Under “Export,” you can save your tree in a PDF file and study it (you should also submit it, with the
filename StudentTree.pdf). Make sure the branch labels are visible in your exported file.
Problem Set 5 7
g) You notice that a subset of these viruses are so close to one another in the tree that it’s a bit hard to
visualize their relationships. You find yourself curious about these viruses and wonder if you recognize any
of them. Using the unaligned sequences in students.fasta, run each of the 7 sequences through protein
BLAST to identify the closest hit. (To stay within BLAST’s memory limit for individual jobs, it’s best
to submit one student at a time.) For each student, provide the BLAST accession number for the closest
match, along with the virus name and the common name (sort first by max score then if necessary, by
percent identity). Provide your results in your README in a human-readable table like the one below.
Student Accession Virus name Common name of virus
Reflect
h) Given your results from BLAST, what can you say about the likely illness for each student? How does
that correspond to what you see in the tree?
Apply
i) Fill in code as prompted in the function summarize alignment(), and use its output to report the
differences between the two SARS-CoV-2 genome sequences that are most similar, the two SARS-CoV-2
genome sequences that are most different, and the two genome sequences that are most different overall
(you can use your distance matrix to establish these three pairs of sequences). How would you interpret the
similarities and the differences in these three pairs of genome sequences?
j) What do these results imply about the spread of SARS-CoV-2 between students?
⋆ Step 4: A Spiky Subject
k) Inspecting the cluster of SARS-CoV-2 sequences on your tree, you wonder if the scope of these genetic
changes might potentially include those of widely reported variant strains of the COVID-19 coronavirus.
These strains have evolved mutations that increase transmission, worsen symptoms, or reduce the efficacy of
some vaccines. Many of their mutations occur within the gene that encodes the “spike protein”, the surface
glycoprotein that allows the virus to enter human cells.
Suddenly, you have the urge to compare these SARS-Cov-2 variant spike proteins to each other to see if
you can figure out which variant corresponds to which spike protein. With some insider information, you
happen to know that Student 1 has an “original” version of SARS-CoV-2 spike protein.
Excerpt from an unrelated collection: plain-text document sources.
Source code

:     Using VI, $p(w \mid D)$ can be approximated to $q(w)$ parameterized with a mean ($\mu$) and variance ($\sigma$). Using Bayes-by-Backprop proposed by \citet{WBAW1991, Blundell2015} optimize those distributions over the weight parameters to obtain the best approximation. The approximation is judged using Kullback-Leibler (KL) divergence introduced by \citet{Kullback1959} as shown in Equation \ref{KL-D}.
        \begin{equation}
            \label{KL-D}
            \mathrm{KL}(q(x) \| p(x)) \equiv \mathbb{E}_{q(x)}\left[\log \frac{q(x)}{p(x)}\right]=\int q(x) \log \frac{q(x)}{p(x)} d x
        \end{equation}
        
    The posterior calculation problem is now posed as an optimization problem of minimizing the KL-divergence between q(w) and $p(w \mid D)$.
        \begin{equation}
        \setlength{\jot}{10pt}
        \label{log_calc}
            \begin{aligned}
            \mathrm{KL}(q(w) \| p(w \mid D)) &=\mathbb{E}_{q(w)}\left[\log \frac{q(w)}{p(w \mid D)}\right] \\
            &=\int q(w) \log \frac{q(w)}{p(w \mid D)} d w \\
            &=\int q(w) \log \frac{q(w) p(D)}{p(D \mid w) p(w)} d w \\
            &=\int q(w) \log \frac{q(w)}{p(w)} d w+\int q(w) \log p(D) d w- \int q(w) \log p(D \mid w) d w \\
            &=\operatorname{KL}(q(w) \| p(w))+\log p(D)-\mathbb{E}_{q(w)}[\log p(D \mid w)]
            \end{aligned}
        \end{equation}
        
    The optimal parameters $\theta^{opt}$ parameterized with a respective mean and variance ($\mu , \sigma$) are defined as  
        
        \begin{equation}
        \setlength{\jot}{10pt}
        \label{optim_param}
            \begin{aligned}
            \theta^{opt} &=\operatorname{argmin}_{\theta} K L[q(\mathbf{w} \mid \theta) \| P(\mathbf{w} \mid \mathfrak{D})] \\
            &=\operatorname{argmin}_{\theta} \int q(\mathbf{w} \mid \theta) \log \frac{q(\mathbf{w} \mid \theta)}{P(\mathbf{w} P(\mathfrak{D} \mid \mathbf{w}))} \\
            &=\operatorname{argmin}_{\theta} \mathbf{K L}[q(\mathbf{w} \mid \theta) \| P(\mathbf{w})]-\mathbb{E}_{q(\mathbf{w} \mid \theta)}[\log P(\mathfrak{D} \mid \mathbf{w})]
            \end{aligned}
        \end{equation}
Thus for two pairs
of COVID-affected students, (Student 1, Student 3) and (Student 1, Student 7) perform a global alignment
of the two protein sequences, using either:
• Your very own affine global aligner from Problem Set 4, with g = 1, h = 11, and the BLOSUM62
amino acid substitution matrix, or
• NCBI’s implementation of Needleman-Wunsch global alignment between two protein sequences (be
sure to set the parameters the same way)
In your README, compare the results of your alignments to this map1 of the different lineage of variants.
Based on mutations described in the NYT article, can you identify which SARS-CoV-2 variants Student 3
and Student 7 had? Specify which variant each of these two students had and what mutations lead you to
these conclusions in your README.
1
If you have trouble accessing the New York Times link, we included a file called nyt article.pdf for you in the zipfile.